Penyerahan surat hibah itu dilakukan secara resmi di rumah dinas Bupati Tanah Datar, Jumat (26/6/2026). Dokumen diserahkan Ketua DPRD Tanah Datar, Anton Yondra, kepada Bupati Eka Putra sebagai penanda bahwa lahan tersebut kini berstatus aset daerah.
Awalnya, keluarga Dony Oskaria hanya menyetujui hibah 9,5 hektare. Namun, setelah pemerintah memutuskan kapasitas sekolah diperbesar untuk menampung 3.000 siswa, luas tanah yang dihibahkan ikut ditambah menjadi 19 hektare.
Anton menilai langkah keluarga Dony Oskaria layak dijadikan contoh. Ia mengatakan masih banyak daerah yang menghadapi penolakan pembangunan, sementara keluarga ini justru menyerahkan tanah secara sukarela demi kepentingan generasi muda.
“Di tengah masih adanya penolakan pembangunan di berbagai daerah, keluarga ini justru menyerahkan tanah secara sukarela demi masa depan generasi muda,” kata Anton.
Bupati Eka Putra menyampaikan apresiasi atas sikap tersebut. Menurut dia, hibah lahan ini merupakan bentuk pengabdian nyata kepada daerah dan manfaatnya akan dirasakan dalam jangka panjang.
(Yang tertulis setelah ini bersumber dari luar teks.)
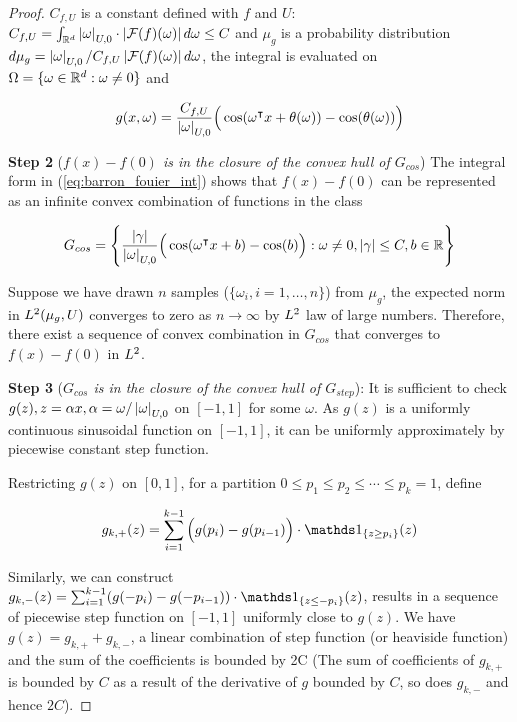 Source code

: \begin{proof}
    $C_{f,U}$ is a constant defined with $f$ and $U$: $C_{f,U} =
        \int_{\mathbb{R}^d} \left| \omega \right|_{U, 0} \cdot \left| \mathcal{F}(f)(\omega) \right| d\omega \leq
        C$ and $\mu_g$ is a probability distribution $d\mu_g =
        \left| \omega \right|_{U,0}/C_{f,U}\left| \mathcal{F}(f)(\omega) \right| d\omega$, the integral is
    evaluated on $\Omega = \{\omega \in \mathbb{R}^d: \omega \not = 0\}$ and

    \begin{equation}
        g(x, \omega) = \frac{C_{f,U}}{\left| \omega \right|_{U, 0}}\Big(\cos(\omega{}^{\intercal} x + \theta(\omega)) - \cos(\theta(\omega))\Big)
    \end{equation}

    \textbf{Step 2} (\textit{$f(x) - f(0)$ is in the closure of the convex hull
        of $G_{cos}$}) The integral form in (\ref{eq:barron_fouier_int}) shows that
    $f(x) - f(0)$ can be represented as an infinite convex combination of
    functions in the class

    \begin{equation}
        G_{cos} = \Bigg\{\frac{\left| \gamma \right|}{\left| \omega \right|_{U, 0}}\Big(\cos(\omega{}^{\intercal} x + b) - \cos(b)\Big): \omega \not= 0, \left| \gamma \right| \leq C, b \in \mathbb{R} \Bigg\}
    \end{equation}

    Suppose we have drawn $n$ samples ($\{\omega_i, i = 1,\dots, n\}$) from
    $\mu_g$, the expected norm in $L^{2}(\mu_g, U)$ converges to zero as $n \to
    \infty$ by $L^{2}$ law of large numbers. Therefore, there exist a sequence
    of convex combination in $G_{cos}$ that converges to $f(x) - f(0)$ in
    $L^{2}$.


    \textbf{Step 3} (\textit{$G_{cos}$ is in the closure of the convex hull of
        $G_{step}$}): It is sufficient to check $g(z), z = \alpha x, \alpha =
        \omega/\left| \omega \right|_{U,0}$ on $[-1, 1]$ for some $\omega$. As $g(z)$ is a
    uniformly continuous sinusoidal function on $[-1, 1]$, it can be uniformly
    approximately by piecewise constant step function.

    Restricting $g(z)$ on $[0, 1]$, for a partition ${0 \leq p_1 \leq p_2 \leq
                \cdots \leq p_k = 1}$, define

    \begin{align}
        g_{k,+}(z) = \sum_{i=1}^{k-1} \Big(g(p_i) - g(p_{i-1})\Big) \cdot
        \indicator{\{z\geq p_i\}}(z)
    \end{align}

    Similarly, we can construct $g_{k,-}(z) = \sum_{i=1}^{k-1} (g(-p_i) -
    g(-p_{i-1})) \cdot \indicator{\{z\leq -p_i\}}(z)$, results in a sequence of
    piecewise step function on $[-1, 1]$ uniformly close to $g(z)$. We have
    $g(z) = g_{k,+}+g_{k,-}$, a linear combination of step function (or
    heaviside function) and the sum of the coefficients is bounded by 2C (The
    sum of coefficients of $g_{k,+}$ is bounded by $C$ as a result of the
    derivative of $g$ bounded by $C$, so does $g_{k,-}$ and hence $2C$).


\end{proof}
Sekolah Rakyat sendiri merupakan program strategis Presiden Prabowo Subianto untuk memperluas akses pendidikan bagi anak-anak dari keluarga miskin dan miskin ekstrem. Pemerintah menargetkan pembangunan 200 unit sekolah di seluruh Indonesia.
Tanjung Alam dipilih karena letaknya dinilai strategis dan mudah dijangkau dari berbagai kota di Sumatera Barat, mulai dari Batusangkar, Payakumbuh, Bukittinggi, hingga Padang.
Pembangunan sekolah ini juga diperkirakan memberi efek ekonomi bagi warga sekitar. Selain menyerap tenaga kerja konstruksi, proyek tersebut akan mendorong kebutuhan material bangunan dari pasar lokal.
Saat mulai beroperasi dengan 3.000 siswa, perputaran uang di kawasan itu diproyeksikan mencapai Rp6 miliar hingga Rp8 miliar setiap bulan.
Dony Oskaria, yang kini menjabat Kepala Badan Pengelola Investasi (BPI) Danantara Indonesia, berharap warisan pendidikan ini dapat melahirkan sumber daya manusia berkualitas untuk waktu yang lama.